Some experts are proponents of weekly partial water changes, while others prefer to do them every few weeks. As long as you are regularly performing partial water changes every couple of weeks, the exact frequency is not critical. Use water that is treated to remove chlorine, and if possible, aged. Replacement water should be close to the temperature of the aquarium. However, prior to performing the water change, perform the other weekly and every other week tasks first, such as cleaning algae off the inside of the aquarium glass. Leave the partial water change as the last task. The other task that should be performed every week or two is the general cleaning of the tank. By performing light cleaning every couple of weeks, your aquarium will never get overly dirty. Wipe down the outside tank surfaces with a non-ammonia aquarium-safe cleanser, or simply use a damp cloth.
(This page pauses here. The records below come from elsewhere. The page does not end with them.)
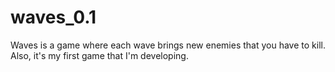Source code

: # waves_0.1
Waves is a game where each wave brings new enemies that you have to kill. Also, it's my first game that I'm developing.
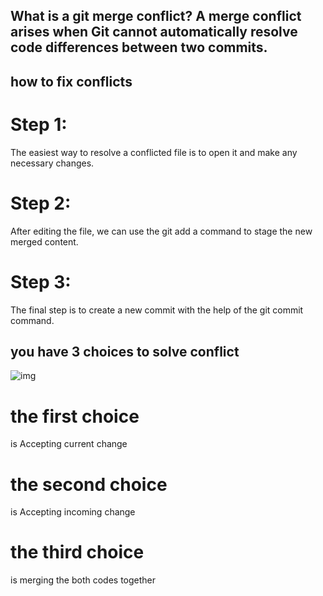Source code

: 
## What is a git merge conflict? A merge conflict arises when Git cannot automatically resolve code differences between two commits.
## how to fix conflicts
 # Step 1:
 The easiest way to resolve a conflicted file is to open it and make any necessary changes.
 # Step 2:
 After editing the file, we can use the git add a command to stage the new merged content.
# Step 3:
The final step is to create a new commit with the help of the git commit command.
## you have 3 choices to solve conflict 
![img](https://ihatetomatoes.net/wp-content/uploads/2020/05/img_merge-conflict.png)
# the first choice 
is Accepting current change 
# the second choice 
is Accepting incoming change 
# the third choice 
is merging the both codes together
Gently shake plants, whether they are live or artificial, to dislodge debris. Scrape the inside glass to remove any algae, then take a break for ten or fifteen minutes and let everything settle a bit. When you come back, gently siphon the substrate to remove debris. Lastly, perform a partial water change. Make notes in your log or journal of the maintenance you performed, and anything unusual going on in the tank.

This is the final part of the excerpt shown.